Data privacy requirements are a key consideration when using AI in healthcare contexts, especially given that many jurisdictions’ laws broadly define ‘personal data’, potentially capturing a wide range of data. Further, privacy regulators have been the forerunners in bringing AI-related enforcement actions. For example, Clearview AI has faced regulatory scrutiny in several jurisdictions, including in the EU, UK, Canada and Australia, for alleged data privacy violations.

Privacy considerations in AI

There are several privacy considerations to navigate when using AI, including identifying a lawful basis for the processing activity. Many jurisdictions’ data privacy laws contain a legitimate interests basis or similar provisions which, when applicable, permit the data controller to process personal data without first requiring individuals’ explicit consent. However, there are diverging views on whether this basis can be used for AI-related processing.

For instance, Meta, Google, and X have faced scrutiny from the Irish Data Protection Commission (DPC) for using the legitimate interests basis when training their large language models (LLMs) on platform users’ personal data. The European Data Protection Board is expected to release its Opinion on this issue in early 2025. It is possible that different approaches emerge for training LLMs versus other post-deployment use cases.

Individual consent

Alternatively, businesses may need to obtain explicit individual consent for AI-related processing activities. While this can be a difficult basis to use given the high bar for valid consent, it can be particularly challenging in an AI healthcare context given the potential sensitivity of the personal data combined with the potential for public distrust and misunderstanding around AI technologies. Further, in some jurisdictions it is common for individuals to place stringent conditions, including time restrictions, on what their personal data can be used for. This could prevent their personal data being used in connection with AI, given it is not always possible to delete or amend personal data once it has been ingested into an AI system.

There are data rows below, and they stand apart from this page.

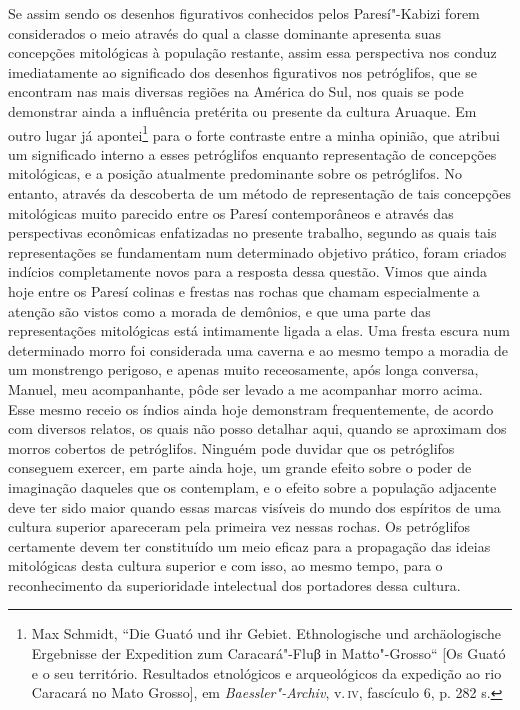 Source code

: Se assim sendo os desenhos figurativos conhecidos pelos Paresí"-Kabizi
forem considerados o meio através do qual a classe dominante apresenta
suas concepções mitológicas à população restante, assim essa
perspectiva nos conduz imediatamente ao significado dos desenhos
figurativos nos petróglifos, que se encontram nas mais diversas regiões
na América do Sul, nos quais se pode demonstrar ainda a influência
pretérita ou presente da cultura Aruaque. Em outro lugar já
apontei\footnote{Max Schmidt, ``Die Guató und ihr Gebiet. Ethnologische
  und archäologische Ergebnisse der Expedition zum Caracará"-Fluβ in
  Matto"-Grosso`` {[}Os Guató e o seu território. Resultados etnológicos
  e arqueológicos da expedição ao rio Caracará no Mato Grosso{]}, em
  \emph{Baessler"-Archiv}, v.\,\textsc{iv}, fascículo 6, p. 282 s.} para o forte
contraste entre a minha opinião, que atribui um significado interno a
esses petróglifos enquanto representação de concepções mitológicas, e a
posição atualmente predominante sobre os petróglifos. No entanto,
através da descoberta de um método de representação de tais concepções
mitológicas muito parecido entre os Paresí contemporâneos e através das
perspectivas econômicas enfatizadas no presente trabalho, segundo as
quais tais representações se fundamentam num determinado objetivo
prático, foram criados indícios completamente novos para a resposta
dessa questão. Vimos que ainda hoje entre os Paresí colinas e frestas
nas rochas que chamam especialmente a atenção são vistos como a morada
de demônios, e que uma parte das representações mitológicas está
intimamente ligada a elas. Uma fresta escura num determinado morro foi
considerada uma caverna e ao mesmo tempo a moradia de um monstrengo
perigoso, e apenas muito receosamente, após longa conversa, Manuel, meu
acompanhante, pôde ser levado a me acompanhar morro acima. Esse mesmo
receio os índios ainda hoje demonstram frequentemente, de acordo com
diversos relatos, os quais não posso detalhar aqui, quando se aproximam
dos morros cobertos de petróglifos. Ninguém pode duvidar que os
petróglifos conseguem exercer, em parte ainda hoje, um grande efeito
sobre o poder de imaginação daqueles que os contemplam, e o efeito
sobre a população adjacente deve ter sido maior quando essas marcas
visíveis do mundo dos espíritos de uma cultura superior apareceram pela
primeira vez nessas rochas. Os petróglifos certamente devem ter
constituído um meio eficaz para a propagação das ideias mitológicas
desta cultura superior e com isso, ao mesmo tempo, para o reconhecimento
da superioridade intelectual dos portadores dessa cultura.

Professional accountability

Determining fault when an AI system makes an error can be complex, especially when multiple parties are involved. In the situation of fully autonomous AI decision-making without human supervision, negligence is likely to fall on the AI developer. This is because it would be difficult to hold a human user responsible for a breach of duty of care if they do not control the AI tool. Second, when an AI system operates with human involvement, regulators can introduce a strict liability standard for the consequences arising from AI tools. This approach could protect patients’ interests although it may deter the advancement of technology.

Alternatively, regulators could require AI developers and commercial users to be insured against any product liability claims. The WHO recommends setting up no-fault, no-liability compensation funds.[5] This approach ensures patients are compensated for any harm without the need to prove fault, thereby simplifying the process and providing quicker relief.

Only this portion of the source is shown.